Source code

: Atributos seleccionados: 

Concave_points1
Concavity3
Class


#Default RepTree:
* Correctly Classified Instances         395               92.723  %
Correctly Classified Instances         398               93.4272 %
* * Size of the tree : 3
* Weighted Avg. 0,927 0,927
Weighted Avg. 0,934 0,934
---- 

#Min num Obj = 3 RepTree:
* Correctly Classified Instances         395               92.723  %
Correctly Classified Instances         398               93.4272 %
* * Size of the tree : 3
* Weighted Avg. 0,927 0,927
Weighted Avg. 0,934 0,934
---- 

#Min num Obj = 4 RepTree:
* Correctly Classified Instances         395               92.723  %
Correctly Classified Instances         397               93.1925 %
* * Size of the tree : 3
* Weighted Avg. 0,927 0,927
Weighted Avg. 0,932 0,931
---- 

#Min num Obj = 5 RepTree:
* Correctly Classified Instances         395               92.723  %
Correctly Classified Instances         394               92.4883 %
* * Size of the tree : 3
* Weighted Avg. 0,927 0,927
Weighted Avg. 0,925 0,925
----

= = = =

Each line from the material above that mentions the word "RepTree" needs to be copied.

RESULT:
#Default RepTree:
#Min num Obj = 3 RepTree:
#Min num Obj = 4 RepTree:
#Min num Obj = 5 RepTree:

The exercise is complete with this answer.